Another engaging way to foster security-centric behavior is role-playing games. Employees walk through security-related cases and decide how to solve certain problems in alignment with the security policy. When writing scenarios, I suggest focusing on two or three top IT risks your company faces, whether that’s ransomware, privilege abuse, improper distribution of sensitive data or something else. Coming up with substantial scenarios and conducting the games can take quite a bit of time, but this type of training can be very effective because it offers a lively, hands-on framework for learning IT security concepts. Employees learn in a playful yet practical way how to follow security policy and try different roles without posing any risk to the organization.
Be sure to tailor the content of each training to the employees taking it. Consider their department and other group, level of responsibility, prior knowledge, what data they have access to, and which tools they are using. For instance, people who don’t have access to customer databases don’t need training about how to work with them securely. Using examples of how employees in your company have violated policy in the past and what happened to them might also be effective, but do not demonize the offenders and, of course, do not disclose any names. However, showing that cyber threats are closer than one may think is a good way to encourage employees to follow security policies.
I advise paying particular attention to social engineering.
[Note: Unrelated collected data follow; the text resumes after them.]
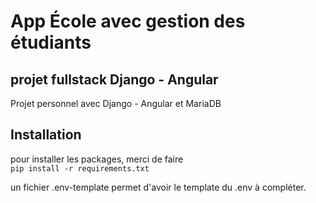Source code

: # App École avec gestion des étudiants

## projet fullstack Django - Angular

Projet personnel avec Django - Angular et MariaDB

## Installation

pour installer les packages, merci de faire  
`pip install -r requirements.txt`

un fichier .env-template permet d'avoir le template du .env à compléter.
If email security solutions were a panacea, I doubt that half a billion users globally would have been targeted by a massive phishing attack in the first quarter of 2018. The best approach is to conduct simulated phishing attacks every now and then, so you can pinpoint individuals who fall for malicious emails and teach them how to identify phishing and how to respond.
The frequency of training depends on your needs and your employees’ learning curve. Often organizations require employees to refresh their knowledge of security rules by passing brief tests every 3–6 months or so.
Tip #4. Encourage people to report incidents
A company is like a community in that employees can contribute to its prosperity by being socially responsible. To nurture security responsibility, management should encourage everyone to report not just full-fledged incidents, but even suspicious things they encounter. They should provide an easy way to do this; normally, reaching out to the IT department directly should suffice. By getting employees on board with reporting, you will spot security issues sooner and be able to respond faster.
I also recommend encouraging managers to recognize team member who helped detect a problem, either in an email or at a corporate meeting. This demonstrates to everyone else that they are welcome to do the same because cyber security is important for the company.
Building a strong security culture takes work, but it is undoubtedly the right path. Many organizations are already working on making this cultural shift because they recognize they must approach information security with the same level of engagement and responsibility as financial and other risks. Commitment from the top down to taking individual responsibility for security will spawn a strong security culture across the organization, adding a critical layer of defense and reducing IT risks.